His schoolmate, Matthew Campbell, said that before getting into the cut and thrust of the competition, he was not at all familiar with the process of drafting job applications. Now, he’s brimming with confidence.

“I applied for an accounting job at Windrock International Accounting Agency. The experience applying for the job was quite fun, especially learning how to sell myself to the interviewers,” said Campbell, who is also 15. “I constantly had to redo my résumé just to make sure everything was in tip-top shape. The day of the interview was a real experience!”

SOCIAL MEDIA

The implications of social-media posts on job prospects was one of the highlights of the programme for J’havier. That sage advice was also reinforced by his mother.

“One of the things they taught us was to be careful what we post on social media. My mother warned me about that stuff,” he told The Gleaner.

“It can probably be a big factor in what you may or may not be successful in, because you are showing the world a big piece of your personality. If a company chooses to do further research, that is the first place they will look to find more information on you to know your true personality.”

Programme organiser Caprece McCleary said the initiative was taken so seriously that the students even had to submit to psychometric tests.

“We utilised parents, old boys and various working professions [for the judging]. The students had to do a cover letter and résumé. They also had to do psychometric tests, because that is one of the things employers now require,” said McCleary, who is also head of the English Department.

“They had to get recommendations from teachers, and they had to do interviews. We explored career paths, dress, and building reference lists. Sagicor’s talent, acquisition unit, as well as Grace Ann Miller from KPMG, conducted workshops preparing them for interviews,” McCleary added.

“Some of our students lack self-esteem. They don’t know much about themselves and how to perform outside the classroom. Even at the end of the interviews, the panel gave them feedback.”

“In terms of being aware of the demands of the working world, young people can be extremely naïve, so this is extremely valuable. It is something to be done in other schools. Parents have asked us to do it with sixth-formers, so even the parents realise the value. Some of them were really impressive; the interviewers said they could get jobs now,” McCleary outlined.

Chief Executive Officer of the Jamaica Mortgage Bank, Courtney Wynter, who was one of judges, described it as an excellent programme.

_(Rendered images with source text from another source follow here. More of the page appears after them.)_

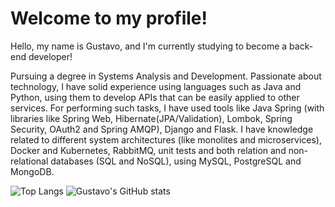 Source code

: <h1>Welcome to my profile!</h1>
<p>Hello, my name is Gustavo, and I'm currently studying to become a back-end developer!</p>
<p>Pursuing a degree in Systems Analysis and Development.
Passionate about technology, I have solid experience using languages such as Java and Python, using them to develop APIs that can be easily applied to other services. For performing such tasks, I have used tools like Java Spring (with libraries like Spring Web, Hibernate(JPA/Validation), Lombok, Spring Security, OAuth2 and Spring AMQP), Django and Flask. I have knowledge related to different system architectures (like monolites and microservices), Docker and Kubernetes, RabbitMQ, unit tests and both relation and non-relational databases (SQL and NoSQL), using MySQL, PostgreSQL and MongoDB.</p>

![Top Langs](https://github-readme-stats.vercel.app/api/top-langs/?username=gustavooarantes&size_weight=0.5&count_weight=0.5&theme=radical)
![Gustavo's GitHub stats](https://github-readme-stats.vercel.app/api?username=gustavooarantes&show_icons=true&theme=radical)
<!---
gustavooarantes/gustavooarantes is a ✨ special ✨ repository because its `README.md` (this file) appears on your GitHub profile.
You can click the Preview link to take a look at your changes.
--->
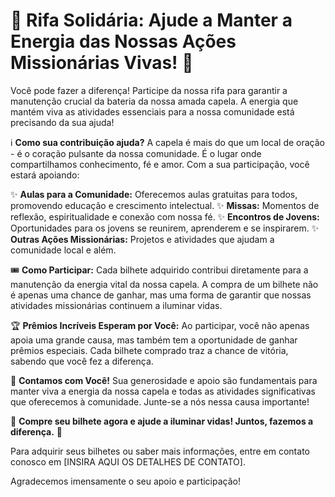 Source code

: # 🌟 **Rifa Solidária: Ajude a Manter a Energia das Nossas Ações Missionárias Vivas!** 🌟

Você pode fazer a diferença! Participe da nossa rifa para garantir a manutenção crucial da bateria da nossa amada capela. A energia que mantém viva as atividades essenciais para a nossa comunidade está precisando da sua ajuda!

ℹ️ **Como sua contribuição ajuda?**
A capela é mais do que um local de oração - é o coração pulsante da nossa comunidade. É o lugar onde compartilhamos conhecimento, fé e amor. Com a sua participação, você estará apoiando:

✨ **Aulas para a Comunidade:** Oferecemos aulas gratuitas para todos, promovendo educação e crescimento intelectual.
✨ **Missas:** Momentos de reflexão, espiritualidade e conexão com nossa fé.
✨ **Encontros de Jovens:** Oportunidades para os jovens se reunirem, aprenderem e se inspirarem.
✨ **Outras Ações Missionárias:** Projetos e atividades que ajudam a comunidade local e além.

🎟️ **Como Participar:**
Cada bilhete adquirido contribui diretamente para a manutenção da energia vital da nossa capela. A compra de um bilhete não é apenas uma chance de ganhar, mas uma forma de garantir que nossas atividades missionárias continuem a iluminar vidas.

🏆 **Prêmios Incríveis Esperam por Você:**
Ao participar, você não apenas apoia uma grande causa, mas também tem a oportunidade de ganhar prêmios especiais. Cada bilhete comprado traz a chance de vitória, sabendo que você fez a diferença.

🙏 **Contamos com Você!**
Sua generosidade e apoio são fundamentais para manter viva a energia da nossa capela e todas as atividades significativas que oferecemos à comunidade. Junte-se a nós nessa causa importante!

🌈 **Compre seu bilhete agora e ajude a iluminar vidas! Juntos, fazemos a diferença.** 🌈

Para adquirir seus bilhetes ou saber mais informações, entre em contato conosco em [INSIRA AQUI OS DETALHES DE CONTATO].

Agradecemos imensamente o seu apoio e participação! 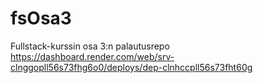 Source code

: # fsOsa3
Fullstack-kurssin osa 3:n palautusrepo
https://dashboard.render.com/web/srv-clnggopll56s73fhg6o0/deploys/dep-clnhccpll56s73fht60g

“It is imperative that you do research on the company and the management. In the interview, you need to focus on how well you articulate and communicate. Focus on dress code nowadays is less of an issue. Just ensure you are properly groomed,” Wynter said.

“The other thing to impress upon the young men is how they use social media. Ringing in every new year with a bottle of Hennessey on social media says that the person may have an issue.”

J’havier Lynch knows the ­dangers of posting inappropriate material and can share that with his schoolmates.

“As it relates to social media, I post pictures of me doing sports and so on. That is not a problem for me, because my mother warned me about that stuff!”